Y cuando perdemos conexión con nuestra alma, para compensar por la pérdida del ser, tratamos de establecer nuestro valor a través de tener y hacer. (Tengo esto, entonces soy; hago esto, entonces soy). Y esto nos deja con una tremenda sensación de vacío y frustración: no importa cuánto hagamos o tengamos, vamos a sentir que algo falta. Eventualmente, nos imaginamos que encontrar alguien que nos ame va a llenar el vacío y resolver todo. Cuando nos empezamos a enamorar, el prospecto de nuevas posibilidades, nuevos mundos, nos entusiasma y causa que nuestro ser se expanda. La habitación de nuestro confinamiento se abre, pero el resto del palacio, que estaba deshabitado hacía mucho tiempo, nos hace sentir temerosos. Es amenazante. Si mi personalidad niega mi necesidad de amor, por ejemplo, cuando esta necesidad salga a la luz en una relación, no voy a saber qué hacer con ella. Cómo expresarla, cómo manejarla. Parece un agujero negro que puede tragarme entero. ¿Qué me va a pasar si reconozco esta necesidad? ¿Voy a perder mi fuerza? ¿Quién voy a ser? Mi supervivencia parece verse amenazada.

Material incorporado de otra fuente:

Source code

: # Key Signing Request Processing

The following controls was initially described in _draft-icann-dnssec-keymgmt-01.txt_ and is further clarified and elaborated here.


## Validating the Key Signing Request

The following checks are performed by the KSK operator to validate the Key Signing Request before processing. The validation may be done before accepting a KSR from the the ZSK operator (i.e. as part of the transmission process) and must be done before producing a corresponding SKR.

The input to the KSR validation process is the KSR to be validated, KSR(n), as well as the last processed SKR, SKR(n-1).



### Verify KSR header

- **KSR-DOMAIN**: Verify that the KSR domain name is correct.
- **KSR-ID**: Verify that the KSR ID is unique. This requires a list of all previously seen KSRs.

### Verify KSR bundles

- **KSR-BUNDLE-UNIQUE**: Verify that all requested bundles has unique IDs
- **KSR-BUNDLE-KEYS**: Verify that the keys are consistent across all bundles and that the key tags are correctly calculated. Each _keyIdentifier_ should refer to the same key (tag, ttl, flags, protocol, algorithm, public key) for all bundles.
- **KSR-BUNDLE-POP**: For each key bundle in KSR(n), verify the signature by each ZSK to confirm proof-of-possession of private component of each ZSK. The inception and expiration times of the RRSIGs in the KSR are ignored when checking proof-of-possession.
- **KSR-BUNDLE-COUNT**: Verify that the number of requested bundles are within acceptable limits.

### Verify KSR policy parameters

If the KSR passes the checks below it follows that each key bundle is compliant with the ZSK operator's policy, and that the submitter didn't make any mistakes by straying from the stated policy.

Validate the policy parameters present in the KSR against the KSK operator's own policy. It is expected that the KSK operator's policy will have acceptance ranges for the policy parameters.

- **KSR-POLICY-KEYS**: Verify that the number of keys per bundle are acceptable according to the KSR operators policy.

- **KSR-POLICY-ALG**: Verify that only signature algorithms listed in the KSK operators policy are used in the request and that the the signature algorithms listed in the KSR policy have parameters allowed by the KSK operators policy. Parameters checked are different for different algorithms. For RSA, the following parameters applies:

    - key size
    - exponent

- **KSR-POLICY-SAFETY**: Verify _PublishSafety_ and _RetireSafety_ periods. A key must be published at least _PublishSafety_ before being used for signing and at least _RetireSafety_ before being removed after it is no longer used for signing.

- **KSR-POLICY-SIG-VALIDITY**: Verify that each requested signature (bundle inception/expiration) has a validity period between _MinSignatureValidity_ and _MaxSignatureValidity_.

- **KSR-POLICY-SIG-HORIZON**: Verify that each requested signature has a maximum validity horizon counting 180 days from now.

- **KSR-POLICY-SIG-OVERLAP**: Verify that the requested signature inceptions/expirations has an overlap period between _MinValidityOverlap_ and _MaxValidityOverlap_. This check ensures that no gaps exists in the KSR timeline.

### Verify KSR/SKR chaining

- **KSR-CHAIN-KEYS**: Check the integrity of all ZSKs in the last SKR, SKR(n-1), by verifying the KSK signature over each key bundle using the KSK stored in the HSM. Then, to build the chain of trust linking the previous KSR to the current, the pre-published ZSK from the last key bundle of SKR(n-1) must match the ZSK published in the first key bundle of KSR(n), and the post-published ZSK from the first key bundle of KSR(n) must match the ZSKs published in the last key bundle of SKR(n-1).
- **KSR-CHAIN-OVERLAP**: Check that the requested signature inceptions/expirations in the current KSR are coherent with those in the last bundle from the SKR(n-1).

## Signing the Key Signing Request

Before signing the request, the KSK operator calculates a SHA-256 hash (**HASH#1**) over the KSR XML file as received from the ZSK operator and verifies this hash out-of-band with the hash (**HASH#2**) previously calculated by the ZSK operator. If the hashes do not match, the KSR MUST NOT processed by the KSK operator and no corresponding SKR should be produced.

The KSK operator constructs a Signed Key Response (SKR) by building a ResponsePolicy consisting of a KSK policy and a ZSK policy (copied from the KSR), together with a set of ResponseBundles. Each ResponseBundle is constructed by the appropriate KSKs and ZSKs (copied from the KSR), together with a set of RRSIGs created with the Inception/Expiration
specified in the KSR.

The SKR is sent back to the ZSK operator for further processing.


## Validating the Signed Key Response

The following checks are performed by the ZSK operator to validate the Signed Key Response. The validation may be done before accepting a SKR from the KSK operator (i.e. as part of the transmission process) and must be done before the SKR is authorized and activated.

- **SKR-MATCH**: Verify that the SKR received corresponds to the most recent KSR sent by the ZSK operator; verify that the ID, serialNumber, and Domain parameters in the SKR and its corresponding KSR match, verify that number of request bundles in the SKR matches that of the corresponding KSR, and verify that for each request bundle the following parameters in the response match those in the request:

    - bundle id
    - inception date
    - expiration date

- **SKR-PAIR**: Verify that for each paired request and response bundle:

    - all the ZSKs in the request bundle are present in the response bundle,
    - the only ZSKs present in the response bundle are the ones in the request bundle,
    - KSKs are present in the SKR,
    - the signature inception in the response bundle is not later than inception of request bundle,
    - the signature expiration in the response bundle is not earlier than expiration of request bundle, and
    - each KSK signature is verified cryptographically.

Estar al lado de esta parte rechazada, ignorada de uno mismo, se siente crudo, inestable. No soy un experto acá. Mi identidad consiente, mi fachada de autosuficiencia, es cuestionada. Y una identidad inconsciente, profunda, quiere emerger. Temo volverme un niño dependiente y necesitado, a la merced de los otros. Aparecen demonios, miedos, que me desincentivan a avanzar. Me doy cuenta de que puedo perderme.
Y es verdad, podemos perdernos, pero eso es lo que hace al amor tan interesante. Soltar las viejas identidades, es excitante y también asusta. Esto deriva en una situación interesante: me tironean en direcciones opuestas: puedo contraerme o expandirme, quiero ir hacia delante y también mantener mi defensa. La estructura de personalidad es como una semilla: que protege la tierna vida adentro, hasta que está lista para salir al mundo. Nos protege y nos da seguridad. Pero cuando el amor nos despierta, nuestro caparazón se convierte en una barrera que bloquea nuestra expansión. En la psicoterapia de presencia incondicional trabajamos con meditación y ejercicios terapéuticos para volver al cuerpo. Nuestra herida es la desconexión de nuestra bondad básica. Somos, naturalmente, buenos y perfectos. Pero estar desconectados de ello nos hace intentar llenar el vacío. La rigidez de nuestra personalidad crea patrones, nudos, coágulos que cortan el flujo y la circulación de energía. Trabajamos para conectarnos con nuestra esencia y con nuestra bondad básica. Y con la de los seres que amamos.